(junk) food, health, and law:

What’s going on with restaurants and nutrition information these days?


Nurse: I got thinking about it because I got circular ad with the new domino’s pasta bread bowl on the front– yep, it’s mac and cheese, or alfredo, or any number of other nutrious items, in a bread bowl. no joke. the nutrition info isn’t on the domino’s website.

Lawyer: Ewww.

NYC is also engaging in a “Cut the salt” campaign– which is related, but different. And more controversial, I think, because they’re directly urging restaurants to reduce the salt content in their foods, rather than forcing them to give consumers the tools to change. As the Tierney Lab on the Times points out, reducing salt is not beneficial to everyone, and may not even be as beneficial as we think to most people.

so, it would clearly (to me) be overstepping to forbid restaurants to sell food that’s bad for us (although they can’t sell food that is poisonous or contaminated–they can sell food that will kill you slowly). but i do think people have a right to know what they are eating– and not only if they dig hard to find out. with a few noteable exceptions (subway), you have to ask for/look for the information. It may be posted on a wall, or on the tray liner, but will you see that before you order? can the law make such strict rules that not only must it be available, but it must be on the actual menu?

If they can require it to be on the outside of packaged foods sold in supermarkets, convenience stores, etc — where, presumably, you can easily see it before you purchase the food — then I don’t see why not. Is it fundamentally different?

The Nutrition Labeling and Education Act of 1990 intentionally excluded restaurants from the requirements in order to allow states and local governments to create their own regulations. In the past, local governments haven’t gotten involved. Now, they are.

this is related to the soda tax question– (what, NYC, ahead of the curve?)– do people need help deciding what is best for them? well, yes, they do. but do they care? some people probably do. some definitely don’t. although it is very obvious to many of us that  eating mcdonalds for every meal is bad for you, and that alfredo in a bread bowl isn’t a good idea, some people dont’ get it. i’ve seen patients returning from open heart surgery have their wives bring them cheeseburgers, and when i’ve said that’s not a good idea, they’re like, what? why not ? putting the information a little more ” in your face” certainly wouldn’t hurt, and it could encourage restaurants to adopt more healthful practices.
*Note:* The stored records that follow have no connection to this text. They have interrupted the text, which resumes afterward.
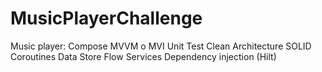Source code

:# MusicPlayerChallenge
Music player: Compose MVVM o MVI Unit Test Clean Architecture SOLID Coroutines Data Store Flow Services Dependency injection (Hilt)
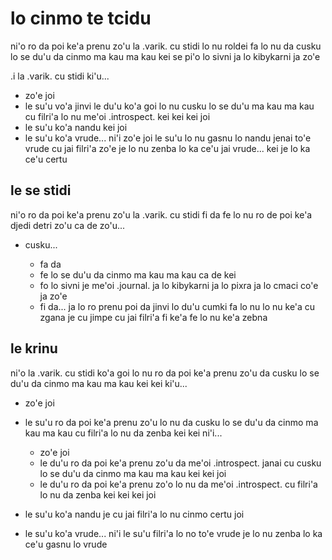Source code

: # lo cinmo te tcidu
ni'o ro da poi ke'a prenu zo'u la .varik. cu stidi lo nu roldei fa lo nu da cusku lo se du'u da cinmo ma kau ma kau kei se pi'o lo sivni ja lo kibykarni ja zo'e

.i la .varik. cu stidi ki'u...

* zo'e joi
* le su'u vo'a jinvi le du'u ko'a goi lo nu cusku lo se du'u ma kau ma kau cu filri'a lo nu me'oi .introspect. kei kei kei joi
* le su'u ko'a nandu kei joi
* le su'u ko'a vrude... ni'i zo'e joi le su'u lo nu gasnu lo nandu jenai to'e vrude cu jai filri'a zo'e je lo nu zenba lo ka ce'u jai vrude... kei je lo ka ce'u certu

## le se stidi
ni'o ro da poi ke'a prenu zo'u la .varik. cu stidi fi da fe lo nu ro de poi ke'a djedi detri zo'u ca de zo'u...

* cusku...

  * fa da
  * fe lo se du'u da cinmo ma kau ma kau ca de kei
  * fo lo sivni je me'oi .journal. ja lo kibykarni ja lo pixra ja lo cmaci co'e ja zo'e
  * fi da... ja lo ro prenu poi da jinvi lo du'u cumki fa lo nu lo nu ke'a cu zgana je cu jimpe cu jai filri'a fi ke'a fe lo nu ke'a zebna

## le krinu
ni'o la .varik. cu stidi ko'a goi lo nu ro da poi ke'a prenu zo'u da cusku lo se du'u da cinmo ma kau ma kau kei kei ki'u...

* zo'e joi
* le su'u ro da poi ke'a prenu zo'u lo nu da cusku lo se du'u da cinmo ma kau ma kau cu filri'a lo nu da zenba kei kei ni'i...

  * zo'e joi
  * le du'u ro da poi ke'a prenu zo'u da me'oi .introspect. janai cu cusku lo se du'u da cinmo ma kau ma kau kei kei joi
  * le du'u ro da poi ke'a prenu zo'o lo nu da me'oi .introspect. cu filri'a lo nu da zenba kei kei kei joi

* le su'u ko'a nandu je cu jai filri'a lo nu cinmo certu joi
* le su'u ko'a vrude... ni'i le su'u filri'a lo no to'e vrude je lo nu zenba lo ka ce'u gasnu lo vrude
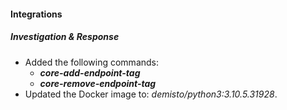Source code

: 
#### Integrations
##### Investigation & Response
- Added the following commands:
   - ***core-add-endpoint-tag*** 
   - ***core-remove-endpoint-tag***
- Updated the Docker image to: *demisto/python3:3.10.5.31928*.
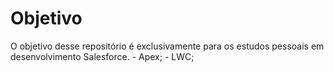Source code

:# Objetivo

O objetivo desse repositório é exclusivamente para os estudos pessoais em desenvolvimento Salesforce.
    - Apex;
    - LWC;

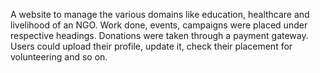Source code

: A website to manage the various domains like education, healthcare and livelihood of an NGO. Work done, events, campaigns were placed under respective headings. Donations were taken through a payment gateway. Users could upload their profile, update it, check their placement for volunteering and so on.
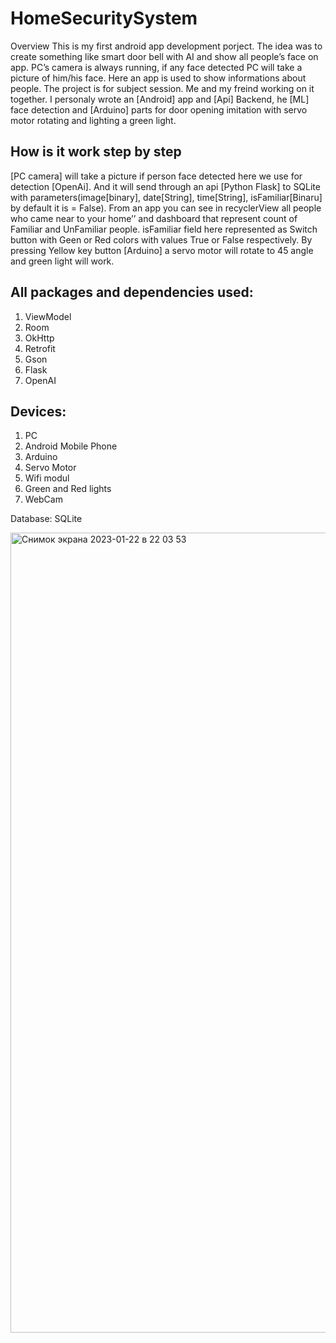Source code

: # HomeSecuritySystem

Overview
This is my first android app development porject. The idea was to create something like smart door bell with AI and show all people’s face on app. PC’s camera is always running, if any face detected PC will take a picture of him/his face. Here an app is used to show informations about people. The project is for subject session. Me and my freind working on it together. I personaly wrote an [Android] app and [Api] Backend, he [ML] face detection and [Arduino] parts for door opening imitation with servo motor rotating and lighting a green light. 

## How is it work step by step
[PC camera] will take a picture if person face detected here we use for detection [OpenAi]. And it will send through an api [Python Flask] to SQLite with parameters(image[binary], date[String], time[String], isFamiliar[Binaru] by default it is = False). From an app you can see in recyclerView all people who came near to your home’’ and dashboard that represent count of Familiar and UnFamiliar people. isFamiliar field here represented as Switch button with Geen or Red colors with values True or False respectively. By pressing Yellow key button [Arduino] a servo motor will rotate to 45 angle and green light will work.

## All packages and dependencies used:
1. ViewModel
2. Room
3. OkHttp
4. Retrofit
5. Gson
6. Flask
7. OpenAI

## Devices:
1. PC
2. Android Mobile Phone
3. Arduino
4. Servo Motor
5. Wifi modul
6. Green and Red lights
7. WebCam

Database:
SQLite

<img width="1280" alt="Снимок экрана 2023-01-22 в 22 03 53" src="https://user-images.githubusercontent.com/61827807/216614216-44920c72-c393-4888-b644-814936ae5e9b.png">
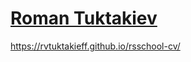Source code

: # [Roman Tuktakiev](https://rvtuktakieff.github.io/rsschool-cv/cv)
https://rvtuktakieff.github.io/rsschool-cv/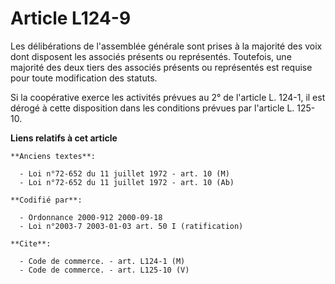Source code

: # Article L124-9

Les délibérations de l'assemblée générale sont prises à la majorité des voix dont disposent les associés présents ou
représentés. Toutefois, une majorité des deux tiers des associés présents ou représentés est requise pour toute modification
des statuts.

Si la coopérative exerce les activités prévues au 2° de l'article L. 124-1, il est dérogé à cette disposition dans les
conditions prévues par l'article L. 125-10.

**Liens relatifs à cet article**

	**Anciens textes**:

	  - Loi n°72-652 du 11 juillet 1972 - art. 10 (M)
	  - Loi n°72-652 du 11 juillet 1972 - art. 10 (Ab)

	**Codifié par**:

	  - Ordonnance 2000-912 2000-09-18
	  - Loi n°2003-7 2003-01-03 art. 50 I (ratification)

	**Cite**:

	  - Code de commerce. - art. L124-1 (M)
	  - Code de commerce. - art. L125-10 (V)

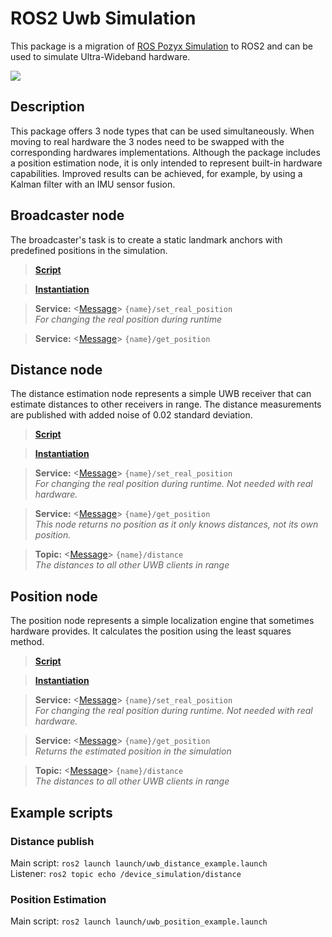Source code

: # ROS2 Uwb Simulation
This package is a migration of [ROS Pozyx Simulation](https://github.com/bekirbostanci/pozyx_simulation) to ROS2 and can be used to simulate Ultra-Wideband hardware.


![](https://raw.githubusercontent.com/bekirbostanci/ros_pozyx_simulation/master/docs/1.png)

## Description
This package offers 3 node types that can be used simultaneously. When moving to real hardware the 3 nodes need to be swapped with the corresponding hardwares implementations. Although the package includes a position estimation node, it is only intended to represent built-in hardware capabilities. Improved results can be achieved, for example, by using a Kalman filter with an IMU sensor fusion.

## Broadcaster node
The broadcaster's task is to create a static landmark anchors with predefined positions in the simulation.

> [**Script**](src/uwb_broadcaster.py)   

> [**Instantiation**](launch/uwb_anchors_set.launch#L2)

> **Service:** <[Message](srv/RealPosition.srv)> `{name}/set_real_position`  
> *For changing the real position during runtime*  

> **Service:** <[Message](srv/UwbPosition.srv)> `{name}/get_position`  

## Distance node
The distance estimation node represents a simple UWB receiver that can estimate distances to other receivers in range. The distance measurements are published with added noise of 0.02 standard deviation.

> [**Script**](src/uwb_position.py)   

> [**Instantiation**](launch/uwb_distance_example.launch#L11)

> **Service:** <[Message](srv/RealPosition.srv)> `{name}/set_real_position`  
> *For changing the real position during runtime. Not needed with real hardware.*  

> **Service:** <[Message](srv/UwbPosition.srv)> `{name}/get_position`  
> *This node returns no position as it only knows distances, not its own position.*  

> **Topic:** <[Message](msg/UwbData.msg)> `{name}/distance`  
> *The distances to all other UWB clients in range*  

## Position node
The position node represents a simple localization engine that sometimes hardware provides. It calculates the position using the least squares method.

> [**Script**](src/uwb_position.py) 

> [**Instantiation**](launch/uwb_position_example.launch#L5)  

> **Service:** <[Message](srv/RealPosition.srv)> `{name}/set_real_position`  
> *For changing the real position during runtime. Not needed with real hardware.*  

> **Service:** <[Message](srv/UwbPosition.srv)> `{name}/get_position`  
> *Returns the estimated position in the simulation*  

> **Topic:** <[Message](msg/UwbData.msg)> `{name}/distance`  
> *The distances to all other UWB clients in range*  

## Example scripts

### Distance publish
Main script: `ros2 launch launch/uwb_distance_example.launch`  
Listener:    `ros2 topic echo /device_simulation/distance`  

### Position Estimation
Main script: `ros2 launch launch/uwb_position_example.launch`  

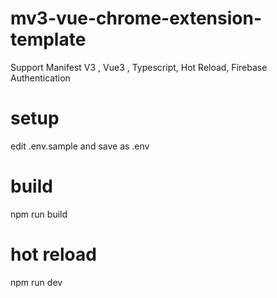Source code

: # mv3-vue-chrome-extension-template
Support Manifest V3 , Vue3 , Typescript, Hot Reload, Firebase Authentication

# setup 
edit .env.sample and save as .env

# build
npm run build

# hot reload
npm run dev
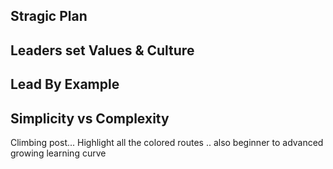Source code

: ## Stragic Plan

## Leaders set Values & Culture

## Lead By Example

## Simplicity vs Complexity

Climbing post... Highlight all the colored routes .. also beginner to advanced growing learning curve 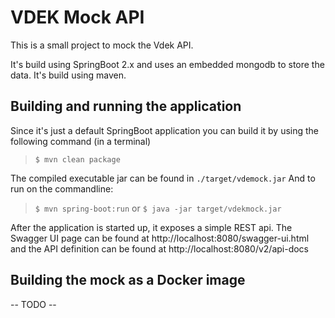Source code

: # VDEK Mock API

This is a small project to mock the Vdek API.

It's build using SpringBoot 2.x and uses an embedded mongodb to store the data. It's build using maven.

## Building and running the application

Since it's just a default SpringBoot application you can build it by using the following command (in a terminal)

> `$ mvn clean package`

The compiled executable jar can be found in `./target/vdemock.jar` And to run on the commandline:

> `$ mvn spring-boot:run` or `$ java -jar target/vdekmock.jar`

After the application is started up, it exposes a simple REST api.
The Swagger UI page can be found at http://localhost:8080/swagger-ui.html and the API definition can be found at http://localhost:8080/v2/api-docs

## Building the mock as a Docker image

 -- TODO --


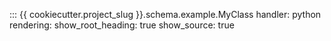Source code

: ::: {{ cookiecutter.project_slug }}.schema.example.MyClass
    handler: python
    rendering:
      show_root_heading: true
      show_source: true
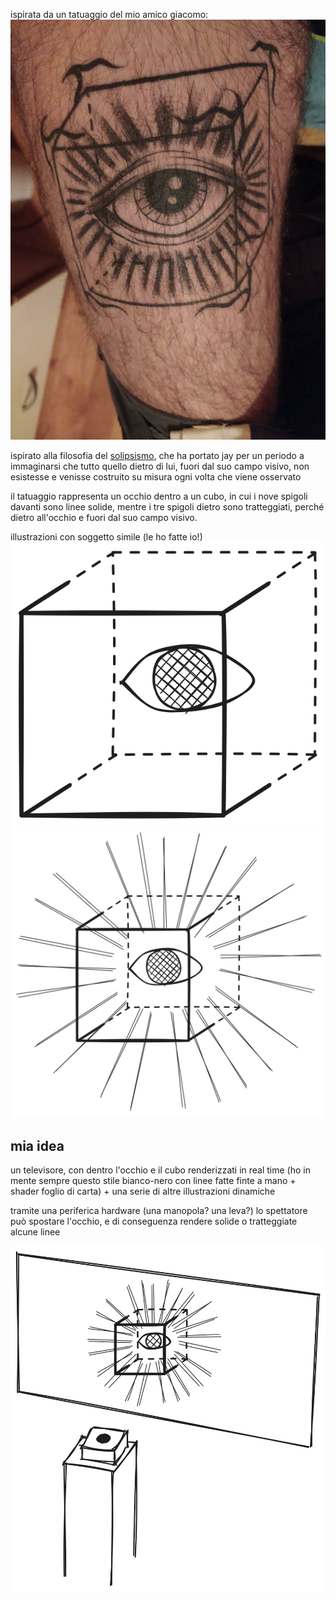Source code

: ispirata da un tatuaggio del mio amico giacomo:
![](tatuaggio_jay.jpeg)

ispirato alla filosofia del [solipsismo](solipsismo.md), che ha portato jay per un periodo a immaginarsi che tutto quello dietro di lui, fuori dal suo campo visivo, non esistesse e venisse costruito su misura ogni volta che viene osservato

il tatuaggio rappresenta un occhio dentro a un cubo, in cui i nove spigoli davanti sono linee solide, mentre i tre spigoli dietro sono tratteggiati, perché dietro all'occhio e fuori dal suo campo visivo.

illustrazioni con soggetto simile (le ho fatte io!)
![](tatuaggio_jay_illustrazione.excalidraw.png)
![](tatuaggio_jay_illustrazione_linee.excalidraw.png)


## mia idea
un televisore, con dentro l'occhio e il cubo renderizzati in real time (ho in mente sempre questo stile bianco-nero con linee fatte finte a mano + shader foglio di carta) + una serie di altre illustrazioni dinamiche 

tramite una periferica hardware (una manopola? una leva?) lo spettatore può spostare l'occhio, e di conseguenza rendere solide o tratteggiate alcune linee

![](giovanni_01_idea.excalidraw.png)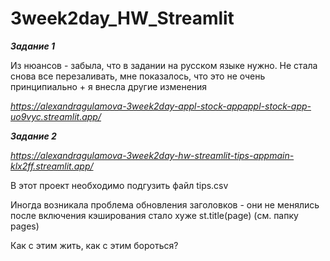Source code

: # 3week2day_HW_Streamlit


***Задание 1***

Из нюансов - забыла, что в задании на русском языке нужно. Не стала снова все перезаливать, мне показалось, что это не очень принципиально + я внесла другие изменения 

*https://alexandragulamova-3week2day-appl-stock-appappl-stock-app-uo9vyc.streamlit.app/*


***Задание 2***

*https://alexandragulamova-3week2day-hw-streamlit-tips-appmain-klx2ff.streamlit.app/*

В этот проект необходимо подгузить файл tips.csv


Иногда возникала проблема обновления заголовков - они не менялись
после включения кэширования стало хуже
st.title(page)
(см. папку pages)

Как с этим жить, как с этим бороться?
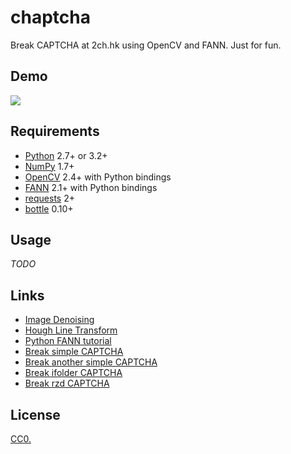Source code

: # chaptcha

Break CAPTCHA at 2ch.hk using OpenCV and FANN. Just for fun.

## Demo

![](https://raw.githubusercontent.com/Kagami/chaptcha/assets/vis.png)

## Requirements

* [Python](https://www.python.org/) 2.7+ or 3.2+
* [NumPy](http://www.numpy.org/) 1.7+
* [OpenCV](http://opencv.org/) 2.4+ with Python bindings
* [FANN](http://leenissen.dk/fann/wp/) 2.1+ with Python bindings
* [requests](http://python-requests.org/) 2+
* [bottle](http://bottlepy.org/) 0.10+

## Usage

*TODO*

## Links

* [Image Denoising](http://docs.opencv.org/3.1.0/d5/d69/tutorial_py_non_local_means.html)
* [Hough Line Transform](http://docs.opencv.org/3.1.0/d6/d10/tutorial_py_houghlines.html)
* [Python FANN tutorial](http://jansipke.nl/using-fann-with-python/)
* [Break simple CAPTCHA](https://habrahabr.ru/post/63854/)
* [Break another simple CAPTCHA](http://cybern.ru/raspoznavanie-kapchi-captcha.html)
* [Break ifolder CAPTCHA](https://geektimes.ru/post/67194/)
* [Break rzd CAPTCHA](https://toster.ru/q/216509)

## License

[CC0.](COPYING)
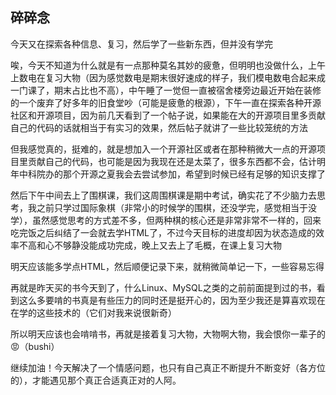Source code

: ## 碎碎念
今天又在探索各种信息、复习，然后学了一些新东西，但并没有学完

唉，今天不知道为什么就是有一点那种莫名其妙的疲惫，但明明也没做什么，上午上数电在复习大物（因为感觉数电是期末很好速成的样子，我们模电数电合起来成一门课了，期末占比也不高），中午睡了一觉但一直被宿舍楼旁边最近开始在装修的一个废弃了好多年的旧食堂吵（可能是疲惫的根源），下午一直在探索各种开源社区和开源项目，因为前几天看到了一个帖子说，如果能在大的开源项目里多贡献自己的代码的话就相当于有实习的效果，然后帖子就讲了一些比较笼统的方法

但我感觉真的，挺难的，就是想加入一个开源社区或者在那种稍微大一点的开源项目里贡献自己的代码，也可能是因为我现在还是太菜了，很多东西都不会，估计明年中科院办的那个开源之夏我会去尝试参加，希望到时候已经有足够的知识支撑了

然后下午中间去上了围棋课，我们这周围棋课是期中考试，确实花了不少脑力去思考，我之前只学过国际象棋（非常小的时候学的围棋，还没学完，感觉相当于没学），虽然感觉思考的方式差不多，但两种棋的核心还是非常非常不一样的，回来吃完饭之后纠结了一会就去学HTML了，不过今天目标的进度却因为状态造成的效率不高和心不够静没能成功完成，晚上又去上了毛概，在课上复习大物

明天应该能多学点HTML，然后顺便记录下来，就稍微简单记一下，一些容易忘得

再就是昨天买的书今天到了，什么Linux、MySQL之类的之前前面提到过的书，看到这么多要啃的书真是有些压力的同时还是挺开心的，因为至少我还是算喜欢现在在学的这些技术的（它们对我来说很新奇）

所以明天应该也会啃啃书，再就是接着复习大物，大物啊大物，我会恨你一辈子的😡（bushi）

继续加油！今天解决了一个情感问题，也只有自己真正不断提升不断变好（各方位的），才能遇见那个真正合适真正对的人阿。

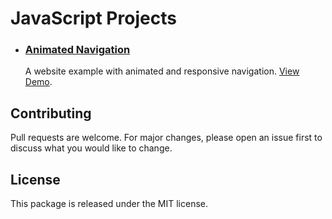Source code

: # JavaScript Projects

* ### [Animated Navigation](/animated-navigation/)
  A website example with animated and responsive navigation. [View Demo](https://tinawebdev.github.io/javascript-projects/animated-navigation/).

## Contributing

Pull requests are welcome. For major changes, please open an issue first to discuss what you would like to change.

## License

This package is released under the MIT license.
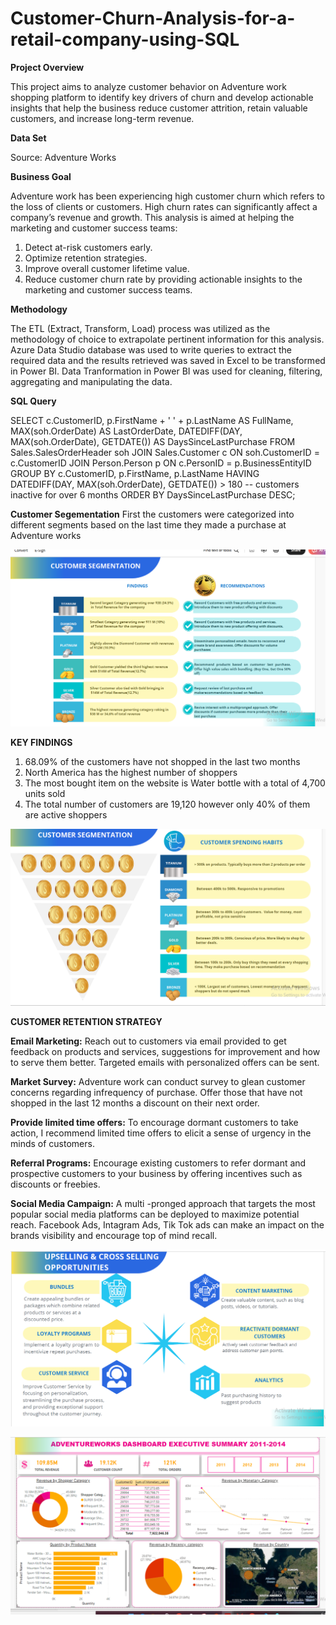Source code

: # Customer-Churn-Analysis-for-a-retail-company-using-SQL

**Project Overview**


This project aims to analyze customer behavior on Adventure work shopping platform to identify key drivers of churn and develop actionable insights that help the business reduce customer attrition, retain valuable customers, and increase long-term revenue.


**Data Set**


Source: Adventure Works



**Business Goal**


Adventure work has been experiencing high customer churn which refers to the loss of clients or customers. High churn rates can significantly affect a company’s revenue and growth. This analysis is aimed at helping the marketing and customer success teams:
1. Detect at-risk customers early.
2. Optimize retention strategies.
3. Improve overall customer lifetime value.
4. Reduce customer churn rate by providing actionable insights to the marketing and customer success teams.

**Methodology**


The ETL (Extract, Transform, Load) process was utilized as the methodology of choice to extrapolate pertinent information for this analysis. Azure Data Studio database was used to write queries to extract the required data and the results retrieved was saved in Excel to be transformed in Power BI. Data Tranformation in Power BI was used for
cleaning, filtering, aggregating and manipulating the data.

**SQL Query**

SELECT 
    c.CustomerID,
    p.FirstName + ' ' + p.LastName AS FullName,
    MAX(soh.OrderDate) AS LastOrderDate,
    DATEDIFF(DAY, MAX(soh.OrderDate), GETDATE()) AS DaysSinceLastPurchase
FROM Sales.SalesOrderHeader soh
JOIN Sales.Customer c ON soh.CustomerID = c.CustomerID
JOIN Person.Person p ON c.PersonID = p.BusinessEntityID
GROUP BY c.CustomerID, p.FirstName, p.LastName
HAVING DATEDIFF(DAY, MAX(soh.OrderDate), GETDATE()) > 180 -- customers inactive for over 6 months
ORDER BY DaysSinceLastPurchase DESC;

**Customer Segementation**
First the customers were categorized into different segments based on the last time they made a purchase at Adventure works

 ![Screenshot (378)](https://github.com/Tolulope88/Customer-Churn-Analysis-for-a-retail-company-using-SQL/blob/main/Screenshot%20(378).png)


**KEY FINDINGS**

1. 68.09% of the customers have not shopped in the last two months
2. North America has the highest number of shoppers
3. The most bought item on the website is Water bottle with a total of 4,700 units sold
4. The total number of customers are 19,120 however only 40% of them are active shoppers





  ![Screenshot (381)](https://github.com/Tolulope88/Customer-Churn-Analysis-for-a-retail-company-using-SQL/blob/main/Screenshot%20(381).png)





**CUSTOMER RETENTION STRATEGY**

**Email Marketing:**  Reach out to customers via email provided to get feedback on products and services, suggestions for improvement and
how to serve them better. Targeted emails with personalized offers can be sent.


**Market Survey:** Adventure work  can conduct survey to glean customer concerns regarding infrequency of purchase. Offer those that have not shopped in the last 12 months a
discount on their next order.

**Provide limited time offers:** To encourage dormant customers to take action, I recommend limited time offers to elicit a sense of urgency in the minds of customers.

**Referral Programs:** Encourage existing customers to refer dormant and prospective customers to your business by offering incentives such as discounts or freebies.

**Social Media Campaign:** A multi -pronged approach that targets the most popular social media platforms can be deployed to maximize potential reach. Facebook Ads, Intagram Ads, Tik Tok ads can make an impact on the brands visibility and encourage top of mind recall.






 ![Screenshot (384)](https://github.com/Tolulope88/Customer-Churn-Analysis-for-a-retail-company-using-SQL/blob/main/Screenshot%20(384).png)








 
 
 
 
 
 
 
 
 
 
 
 
 
 ![Screenshot (376)](https://github.com/Tolulope88/Customer-Churn-Analysis-for-a-retail-company-using-SQL/blob/main/Screenshot%20(376).png)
So it can really help in two ways: by arming consumers with information at the outset and by encouraging restaurants (by requiring transparency) to adopt more healthful practices. No one’s telling the restaurants what they have to put or not put in their food — they’re just telling them that they have to tell us. Which seems reasonable

in 2008 in NYC, a federal judge ruled that NYC could force restaurants to post nutrition info (this applied to restaurants with 15 or more stores– clearly aimed at fast food). the debate was whether the government’s interest in protecting citizens was part of this equation vs. whether the restaurant owners had their first amendment rights violated.

The Second Circuit Court  ruled that First Amendment rights are not violated here — it’s a simple factual disclosure, and the state has a legitimate interest in preventing obesity, to which this measure is clearly tied. And I’m gonna go ahead and agree with them.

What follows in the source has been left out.